= Federalism commission (Germany) =

Working group on constitutional politics

The federalism commission is a German commission composed of members of the upper and lower houses. It has existed three times in German history.

==History==
===The independent Federalism commission 1991-1992===
After the German reunification of Germany the Bundesrat decided on the 20 of June 1991 to create a commission composed of an equal number of members of all represented parties of the two legislative houses. Its objective was to examine and propose which federal authorities should be introduced into the newly reunified federal states. It was presided by Bernhard Vogel (politician).

===Commission on the modernization of the federal state (2003-2004)===
The commission was created to reform the division of powers between federal and state authorities. The reform was considered necessary due to the fact that up to 60% of federally voted laws needed to be approved by the federal states through a vote of the Bundesrat.
The commission was composed of 16 members of the Bundestag and 16 members of the Bundesrat and was presided by co-presidents. Edmund Stoiber representing the states and Franz Münterfering representing the Federation. In addition to these full members there were also non-voting representatives of the federal government, the state legislatures, local government and academics.
Although not initially accepted by the regional states, the proposals (except reform of financial relations) were finally voted by a 2/3 majority on 1 September 2006.

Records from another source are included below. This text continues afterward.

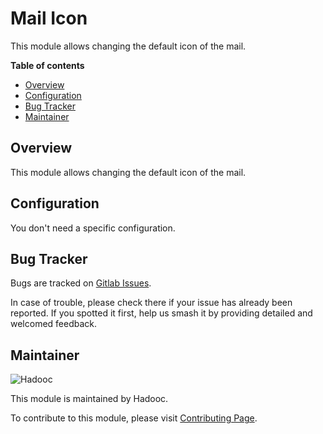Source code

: # Mail Icon

This module allows changing the default icon of the mail.

**Table of contents**

- [Overview](#overview)
- [Configuration](#configuration)
- [Bug Tracker](#bug-tracker)
- [Maintainer](#maintainer)

## Overview

This module allows changing the default icon of the mail.

## Configuration

You don't need a specific configuration.

## Bug Tracker

Bugs are tracked on [Gitlab Issues](https://gitlab.com/hadooc/odoo/base/issues).

In case of trouble, please check there if your issue has already been reported. If you
spotted it first, help us smash it by providing detailed and welcomed feedback.

## Maintainer

![Hadooc](https://hadooc.com/logo)

This module is maintained by Hadooc.

To contribute to this module, please visit
[Contributing Page](https://gitlab.com/hadooc/extra/wikis/Contributing).
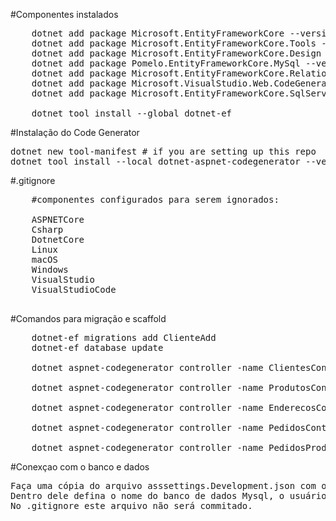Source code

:
#Componentes instalados
<pre>
	dotnet add package Microsoft.EntityFrameworkCore --version 7.0.3
	dotnet add package Microsoft.EntityFrameworkCore.Tools --version 7.0.3
	dotnet add package Microsoft.EntityFrameworkCore.Design --version 7.0.3
	dotnet add package Pomelo.EntityFrameworkCore.MySql --version 7.0.0
	dotnet add package Microsoft.EntityFrameworkCore.Relational --version 7.0.3
	dotnet add package Microsoft.VisualStudio.Web.CodeGeneration.Design --version 6.0.12
	dotnet add package Microsoft.EntityFrameworkCore.SqlServer --version 7.0.3

	dotnet tool install --global dotnet-ef
</pre>

#Instalação do Code Generator
<pre>
dotnet new tool-manifest # if you are setting up this repo
dotnet tool install --local dotnet-aspnet-codegenerator --version 6.0.12
</pre>

#.gitignore
<pre>
	#componentes configurados para serem ignorados:

	ASPNETCore
	Csharp
	DotnetCore
	Linux
	macOS
	Windows
	VisualStudio
	VisualStudioCode

</pre>

#Comandos para migração e scaffold
<pre>
	dotnet-ef migrations add ClienteAdd
	dotnet-ef database update
	
	dotnet aspnet-codegenerator controller -name ClientesController -m ClienteModel -dc DbContexto --relativeFolderPath Controllers --useDefaultLayout

	dotnet aspnet-codegenerator controller -name ProdutosController -m ProdutoModel -dc DbContexto --relativeFolderPath Controllers --useDefaultLayout

	dotnet aspnet-codegenerator controller -name EnderecosController -m EnderecoModel -dc DbContexto --relativeFolderPath Controllers --useDefaultLayout

	dotnet aspnet-codegenerator controller -name PedidosController -m PedidoModel -dc DbContexto --relativeFolderPath Controllers --useDefaultLayout

	dotnet aspnet-codegenerator controller -name PedidosProdutosController -m PedidoProdutoModel -dc DbContexto --relativeFolderPath Controllers --useDefaultLayout
</pre>


#Conexçao com o banco e dados
<pre>
Faça uma cópia do arquivo asssettings.Development.json com o nome asssettings.json.
Dentro dele defina o nome do banco de dados Mysql, o usuário Admin e senha.
No .gitignore este arquivo não será commitado.
</pre>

===Bundestag and Bundesrat Commission on the modernization of financial relations between federal and state governments (Federalism commission II 2007 - 2009)===
The commission was constituted to agree reforms that could initially not be agreed by the 2003 commission.;
- Financial relations between state and regions: Division of tax income between the parties, responsibilities of federal government and laws impacting the finances of regional states and municipal government.
- reform of the 30 billion euro Financial equalization payments from rich to poor regional states.
- Processes to control federal debt growth
The commission was composed of 16 members of each of the two legislative assemblies. The co-presidents were Peter Struck for the Bundestag and Günther Oettinger for the Bundesrat.
The first meeting was held on 8 March 2007, and the final meeting in March 2009.